Substituting civil citations for arrests has contributed significantly to these numbers. According to the Department of Juvenile Justice, between 2007 and 2025, over 21,000 civil citations were issued in Miami-Dade County. This overall sustained decrease in our view is a direct result of the interactions and preventions the Trust has created.

Future looks bright for our children

Safer neighborhoods, lower incarceration rates, reduced victimization, and stronger schools all contribute to Miami-Dade’s economic vitality and quality of life.

We are now seeing an entire generation of young adults who benefited from The Trust as youth, and the results are remarkable.
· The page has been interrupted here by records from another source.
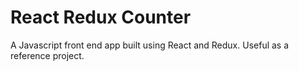 # React Redux Counter

A Javascript front end app built using React and Redux. Useful as a reference project.
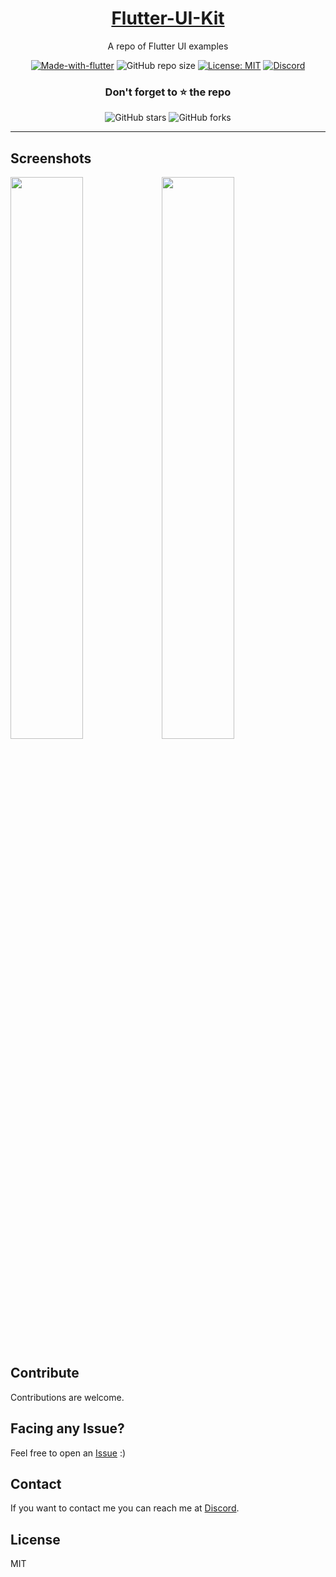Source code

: <!-- ![Repo Banner](https://i.imgur.com/cHkkmpg.png) -->

<div align="center">

<h1 style="border-bottom: none">
    <b><a href="#">Flutter-UI-Kit</a></b>
</h1>

A repo of Flutter UI examples

[![Made-with-flutter](https://img.shields.io/badge/Made%20with-Flutter-orange)](https://flutter.dev/) 
![GitHub repo size](https://img.shields.io/github/repo-size/ivansaul/Flutter-UI-Kit)
[![License: MIT](https://img.shields.io/badge/License-MIT-yellow.svg)](https://opensource.org/licenses/MIT)
[![Discord](https://img.shields.io/badge/-Discord-424549?style=social&logo=discord)](https://discord.gg/b72uAVBz6b)

### Don't forget to ⭐ the repo

![GitHub stars](https://img.shields.io/github/stars/ivansaul/Flutter-UI-Kit?style=social)
![GitHub forks](https://img.shields.io/github/forks/ivansaul/Flutter-UI-Kit?style=social) 

</div>

---

## Screenshots

<img src="https://i.imgur.com/8rUXGgL.gif" width="48%"><img src="https://i.imgur.com/1No8LMG.png" width="48%">

## Contribute

Contributions are welcome.

## Facing any Issue?

Feel free to open an [Issue][issue] :)

## Contact
If you want to contact me you can reach me at [Discord][discord].

## License

MIT


[discord]: https://discord.com/users/744755977684779038
[discord-server]: https://discord.gg/b72uAVBz6b
[issue]: https://github.com/ivansaul/Flutter-UI-Kit/issues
The Trust is among the most successful initiatives of its kind in the nation. Just as The Children’s Trust works to protect the children of Miami-Dade County, it is important to us to ensure we protect it. When we invest wisely in children, the return on investment is a brighter future for us all.

___

Appointed as State Attorney in Miami-Dade County in 1993 and elected in 1994, Katherine Fernandez Rundle is a second-generation lawyer who became the first Cuban-American State Attorney in the county and state. She was subsequently re-elected to eight terms and continues to serve as the county’s top law enforcement officer.

Carlos J. Martinez was elected Public Defender in 2008, and re-elected in 2012, 2016, 2020, and 2024 without opposition. Carlos is the first Cuban-American Public Defender and the only elected Hispanic public defender in the U.S. He manages an office of about 400 employees, handling approximately 75,000 cases each year.